:: TASK DIRECTIONS ::
Go through the listing and copy each line that has the string "shared" in it.

:: THE INPUT ::
________________________________________
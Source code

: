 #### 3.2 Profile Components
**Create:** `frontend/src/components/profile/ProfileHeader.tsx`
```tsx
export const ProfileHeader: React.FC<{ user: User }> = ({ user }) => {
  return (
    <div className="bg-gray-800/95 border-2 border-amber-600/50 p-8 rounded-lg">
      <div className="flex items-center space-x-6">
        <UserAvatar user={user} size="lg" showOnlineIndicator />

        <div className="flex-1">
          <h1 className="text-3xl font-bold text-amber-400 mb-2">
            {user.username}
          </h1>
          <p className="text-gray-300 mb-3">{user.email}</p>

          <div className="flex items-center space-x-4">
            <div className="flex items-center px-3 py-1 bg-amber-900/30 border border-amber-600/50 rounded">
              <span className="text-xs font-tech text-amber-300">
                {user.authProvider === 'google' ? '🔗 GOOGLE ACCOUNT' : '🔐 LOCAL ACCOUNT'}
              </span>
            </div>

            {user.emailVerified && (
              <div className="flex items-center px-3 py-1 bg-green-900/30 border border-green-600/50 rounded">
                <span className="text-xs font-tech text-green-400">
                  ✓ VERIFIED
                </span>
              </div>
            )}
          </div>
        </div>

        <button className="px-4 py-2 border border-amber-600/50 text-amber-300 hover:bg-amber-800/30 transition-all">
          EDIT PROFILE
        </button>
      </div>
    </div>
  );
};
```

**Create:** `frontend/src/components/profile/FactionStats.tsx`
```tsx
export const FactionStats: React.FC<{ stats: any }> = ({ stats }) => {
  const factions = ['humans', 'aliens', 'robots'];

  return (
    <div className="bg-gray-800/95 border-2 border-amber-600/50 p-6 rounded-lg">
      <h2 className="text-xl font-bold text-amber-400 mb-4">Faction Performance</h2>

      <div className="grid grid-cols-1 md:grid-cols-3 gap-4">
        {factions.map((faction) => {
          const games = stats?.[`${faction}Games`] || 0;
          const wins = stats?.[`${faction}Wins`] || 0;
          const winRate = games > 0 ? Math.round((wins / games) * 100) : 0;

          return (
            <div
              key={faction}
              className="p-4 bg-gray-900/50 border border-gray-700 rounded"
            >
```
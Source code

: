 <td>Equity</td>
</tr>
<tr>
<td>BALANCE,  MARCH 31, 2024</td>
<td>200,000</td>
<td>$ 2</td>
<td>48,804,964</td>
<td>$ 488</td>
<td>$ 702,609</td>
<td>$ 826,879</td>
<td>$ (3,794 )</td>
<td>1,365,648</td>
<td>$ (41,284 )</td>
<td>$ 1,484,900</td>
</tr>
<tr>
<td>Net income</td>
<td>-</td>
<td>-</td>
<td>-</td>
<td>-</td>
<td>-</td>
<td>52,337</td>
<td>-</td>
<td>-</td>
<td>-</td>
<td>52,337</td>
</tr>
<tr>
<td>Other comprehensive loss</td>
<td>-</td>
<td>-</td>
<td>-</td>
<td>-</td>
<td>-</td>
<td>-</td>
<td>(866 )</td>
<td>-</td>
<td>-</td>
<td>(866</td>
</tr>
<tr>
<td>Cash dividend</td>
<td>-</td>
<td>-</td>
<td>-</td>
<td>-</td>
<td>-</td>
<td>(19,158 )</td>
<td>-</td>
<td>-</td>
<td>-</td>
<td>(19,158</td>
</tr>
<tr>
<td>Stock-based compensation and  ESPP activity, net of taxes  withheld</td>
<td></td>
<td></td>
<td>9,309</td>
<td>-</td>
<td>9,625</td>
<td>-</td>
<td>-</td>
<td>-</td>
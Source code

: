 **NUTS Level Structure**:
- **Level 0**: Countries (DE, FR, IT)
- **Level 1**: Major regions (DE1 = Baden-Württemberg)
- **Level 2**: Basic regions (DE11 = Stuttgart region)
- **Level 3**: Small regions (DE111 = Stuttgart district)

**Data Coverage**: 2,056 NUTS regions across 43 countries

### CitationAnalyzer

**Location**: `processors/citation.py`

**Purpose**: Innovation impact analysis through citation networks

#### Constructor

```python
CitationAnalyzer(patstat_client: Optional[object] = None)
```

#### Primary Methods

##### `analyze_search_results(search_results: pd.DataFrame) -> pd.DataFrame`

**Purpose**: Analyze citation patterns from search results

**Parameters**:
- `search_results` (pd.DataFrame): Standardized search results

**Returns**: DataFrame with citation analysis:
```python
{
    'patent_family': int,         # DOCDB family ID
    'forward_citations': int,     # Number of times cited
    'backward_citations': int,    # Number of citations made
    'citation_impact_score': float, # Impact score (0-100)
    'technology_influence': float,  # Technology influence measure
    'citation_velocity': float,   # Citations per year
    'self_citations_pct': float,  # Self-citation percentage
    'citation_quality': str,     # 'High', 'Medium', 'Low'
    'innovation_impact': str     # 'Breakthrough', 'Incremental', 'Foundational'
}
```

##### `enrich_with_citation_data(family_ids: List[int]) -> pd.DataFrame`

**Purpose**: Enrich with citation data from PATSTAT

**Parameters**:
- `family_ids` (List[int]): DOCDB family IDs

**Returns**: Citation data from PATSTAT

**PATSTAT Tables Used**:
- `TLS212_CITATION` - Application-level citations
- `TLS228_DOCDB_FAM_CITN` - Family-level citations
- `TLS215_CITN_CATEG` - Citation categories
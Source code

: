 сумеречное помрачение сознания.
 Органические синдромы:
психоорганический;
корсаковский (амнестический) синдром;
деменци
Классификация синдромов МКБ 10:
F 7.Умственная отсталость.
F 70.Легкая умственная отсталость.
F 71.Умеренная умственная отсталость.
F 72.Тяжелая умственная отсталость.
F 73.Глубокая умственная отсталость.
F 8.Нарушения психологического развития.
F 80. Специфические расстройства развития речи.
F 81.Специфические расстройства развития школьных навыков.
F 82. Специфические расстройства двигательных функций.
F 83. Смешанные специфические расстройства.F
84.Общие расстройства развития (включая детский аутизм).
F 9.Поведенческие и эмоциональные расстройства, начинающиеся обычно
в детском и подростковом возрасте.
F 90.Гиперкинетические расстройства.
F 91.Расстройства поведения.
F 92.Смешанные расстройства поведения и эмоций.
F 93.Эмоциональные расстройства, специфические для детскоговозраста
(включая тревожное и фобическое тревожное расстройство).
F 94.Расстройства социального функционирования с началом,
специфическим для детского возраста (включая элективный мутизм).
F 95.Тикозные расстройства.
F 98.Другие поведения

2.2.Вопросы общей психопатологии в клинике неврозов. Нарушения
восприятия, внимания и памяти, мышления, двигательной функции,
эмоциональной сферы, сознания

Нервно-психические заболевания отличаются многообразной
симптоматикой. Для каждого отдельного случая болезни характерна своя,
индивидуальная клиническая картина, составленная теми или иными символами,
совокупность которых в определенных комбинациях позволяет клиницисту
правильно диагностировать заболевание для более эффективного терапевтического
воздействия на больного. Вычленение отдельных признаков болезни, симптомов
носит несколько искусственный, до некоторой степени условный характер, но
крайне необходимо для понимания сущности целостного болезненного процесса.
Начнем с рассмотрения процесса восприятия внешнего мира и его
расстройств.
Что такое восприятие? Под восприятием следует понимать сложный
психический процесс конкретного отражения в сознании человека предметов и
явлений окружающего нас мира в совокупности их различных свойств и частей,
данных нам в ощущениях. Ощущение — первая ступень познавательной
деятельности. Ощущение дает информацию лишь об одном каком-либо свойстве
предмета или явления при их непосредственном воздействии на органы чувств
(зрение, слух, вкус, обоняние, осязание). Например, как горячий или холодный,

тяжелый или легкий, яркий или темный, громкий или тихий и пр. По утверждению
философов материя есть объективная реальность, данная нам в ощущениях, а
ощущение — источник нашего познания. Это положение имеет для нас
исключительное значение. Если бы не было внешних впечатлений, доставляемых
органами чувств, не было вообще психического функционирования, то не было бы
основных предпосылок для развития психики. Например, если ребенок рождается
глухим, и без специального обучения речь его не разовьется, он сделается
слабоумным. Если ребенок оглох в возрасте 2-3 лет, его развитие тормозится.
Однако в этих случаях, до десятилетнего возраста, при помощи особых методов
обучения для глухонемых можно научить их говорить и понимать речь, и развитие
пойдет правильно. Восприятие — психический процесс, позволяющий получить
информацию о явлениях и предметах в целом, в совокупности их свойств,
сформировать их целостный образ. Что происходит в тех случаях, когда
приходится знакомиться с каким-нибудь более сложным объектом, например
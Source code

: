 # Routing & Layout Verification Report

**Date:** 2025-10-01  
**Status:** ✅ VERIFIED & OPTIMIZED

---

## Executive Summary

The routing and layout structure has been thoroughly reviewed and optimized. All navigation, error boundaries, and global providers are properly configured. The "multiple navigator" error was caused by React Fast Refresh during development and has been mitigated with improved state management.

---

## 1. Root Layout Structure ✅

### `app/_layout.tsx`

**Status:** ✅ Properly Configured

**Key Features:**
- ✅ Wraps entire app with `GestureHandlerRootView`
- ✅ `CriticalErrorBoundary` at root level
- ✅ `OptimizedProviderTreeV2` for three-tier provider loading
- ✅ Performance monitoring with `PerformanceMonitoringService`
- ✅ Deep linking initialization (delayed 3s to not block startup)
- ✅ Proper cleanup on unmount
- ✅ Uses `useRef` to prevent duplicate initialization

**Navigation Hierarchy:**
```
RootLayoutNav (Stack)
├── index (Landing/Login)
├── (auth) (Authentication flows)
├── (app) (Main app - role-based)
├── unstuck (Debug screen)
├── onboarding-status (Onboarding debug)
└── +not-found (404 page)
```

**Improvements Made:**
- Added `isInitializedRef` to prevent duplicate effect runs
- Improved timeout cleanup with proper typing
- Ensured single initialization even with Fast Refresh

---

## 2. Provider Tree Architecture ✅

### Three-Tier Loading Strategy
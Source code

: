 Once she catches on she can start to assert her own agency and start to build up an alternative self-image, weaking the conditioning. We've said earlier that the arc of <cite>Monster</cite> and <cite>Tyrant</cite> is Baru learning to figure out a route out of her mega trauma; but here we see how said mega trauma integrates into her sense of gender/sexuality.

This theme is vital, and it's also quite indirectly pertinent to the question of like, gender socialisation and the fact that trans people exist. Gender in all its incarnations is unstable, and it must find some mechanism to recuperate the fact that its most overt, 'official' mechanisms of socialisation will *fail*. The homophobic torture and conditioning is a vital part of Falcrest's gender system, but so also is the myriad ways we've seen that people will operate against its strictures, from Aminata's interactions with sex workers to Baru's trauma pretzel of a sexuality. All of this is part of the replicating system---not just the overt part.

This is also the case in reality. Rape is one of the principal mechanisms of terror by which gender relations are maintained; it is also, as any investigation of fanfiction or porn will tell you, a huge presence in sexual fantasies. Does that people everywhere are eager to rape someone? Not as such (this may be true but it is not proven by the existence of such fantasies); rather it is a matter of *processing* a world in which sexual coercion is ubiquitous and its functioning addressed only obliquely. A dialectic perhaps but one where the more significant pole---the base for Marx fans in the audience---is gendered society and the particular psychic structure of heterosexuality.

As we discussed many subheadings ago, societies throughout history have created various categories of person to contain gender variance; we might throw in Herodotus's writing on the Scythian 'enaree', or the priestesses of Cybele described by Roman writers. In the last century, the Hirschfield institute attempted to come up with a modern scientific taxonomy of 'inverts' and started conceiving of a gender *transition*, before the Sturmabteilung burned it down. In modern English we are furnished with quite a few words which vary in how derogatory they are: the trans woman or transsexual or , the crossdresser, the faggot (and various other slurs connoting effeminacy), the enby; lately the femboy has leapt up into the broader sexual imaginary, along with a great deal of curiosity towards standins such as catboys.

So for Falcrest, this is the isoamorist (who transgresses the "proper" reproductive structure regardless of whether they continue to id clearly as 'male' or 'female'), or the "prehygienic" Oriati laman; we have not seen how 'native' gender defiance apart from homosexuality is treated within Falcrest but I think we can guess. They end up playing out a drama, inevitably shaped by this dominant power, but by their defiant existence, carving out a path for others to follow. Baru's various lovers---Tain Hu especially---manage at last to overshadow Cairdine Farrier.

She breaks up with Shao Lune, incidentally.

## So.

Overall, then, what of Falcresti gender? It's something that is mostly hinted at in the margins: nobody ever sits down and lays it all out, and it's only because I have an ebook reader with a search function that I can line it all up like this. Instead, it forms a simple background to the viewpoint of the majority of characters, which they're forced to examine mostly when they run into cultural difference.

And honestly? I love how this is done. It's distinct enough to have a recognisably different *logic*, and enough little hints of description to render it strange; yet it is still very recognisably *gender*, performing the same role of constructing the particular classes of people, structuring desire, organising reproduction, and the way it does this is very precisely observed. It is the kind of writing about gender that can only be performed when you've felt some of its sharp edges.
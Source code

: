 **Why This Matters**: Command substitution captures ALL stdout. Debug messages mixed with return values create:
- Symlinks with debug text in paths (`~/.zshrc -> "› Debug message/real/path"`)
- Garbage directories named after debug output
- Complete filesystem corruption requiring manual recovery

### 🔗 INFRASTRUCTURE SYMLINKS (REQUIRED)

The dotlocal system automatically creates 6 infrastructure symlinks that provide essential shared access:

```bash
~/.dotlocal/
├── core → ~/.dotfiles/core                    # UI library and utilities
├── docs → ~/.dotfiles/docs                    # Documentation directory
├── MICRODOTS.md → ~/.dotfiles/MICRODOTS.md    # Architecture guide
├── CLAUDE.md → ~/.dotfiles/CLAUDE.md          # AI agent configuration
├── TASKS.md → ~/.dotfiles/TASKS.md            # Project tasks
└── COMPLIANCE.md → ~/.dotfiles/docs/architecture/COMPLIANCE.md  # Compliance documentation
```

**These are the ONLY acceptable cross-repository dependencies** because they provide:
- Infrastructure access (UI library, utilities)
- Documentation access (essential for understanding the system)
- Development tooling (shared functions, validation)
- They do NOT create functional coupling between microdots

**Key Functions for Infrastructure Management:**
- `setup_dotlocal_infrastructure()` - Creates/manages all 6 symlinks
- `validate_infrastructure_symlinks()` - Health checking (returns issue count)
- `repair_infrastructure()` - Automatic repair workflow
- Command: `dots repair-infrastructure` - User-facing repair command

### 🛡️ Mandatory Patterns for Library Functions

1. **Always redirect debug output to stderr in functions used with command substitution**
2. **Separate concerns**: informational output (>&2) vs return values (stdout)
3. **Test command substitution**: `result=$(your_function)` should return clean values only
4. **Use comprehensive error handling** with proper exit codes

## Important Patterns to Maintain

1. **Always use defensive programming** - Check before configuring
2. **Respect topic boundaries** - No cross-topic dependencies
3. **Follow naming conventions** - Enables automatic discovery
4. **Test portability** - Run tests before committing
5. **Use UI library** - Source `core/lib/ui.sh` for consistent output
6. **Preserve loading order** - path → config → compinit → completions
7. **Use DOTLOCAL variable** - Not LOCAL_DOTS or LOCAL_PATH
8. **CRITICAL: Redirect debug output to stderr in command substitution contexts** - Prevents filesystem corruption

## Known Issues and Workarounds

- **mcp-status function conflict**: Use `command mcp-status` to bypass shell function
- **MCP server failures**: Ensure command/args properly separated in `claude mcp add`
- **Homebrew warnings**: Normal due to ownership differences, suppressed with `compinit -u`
________________________________________
:: REPLY ::
The dotlocal system automatically creates 6 infrastructure symlinks that provide essential shared access:
- Development tooling (shared functions, validation)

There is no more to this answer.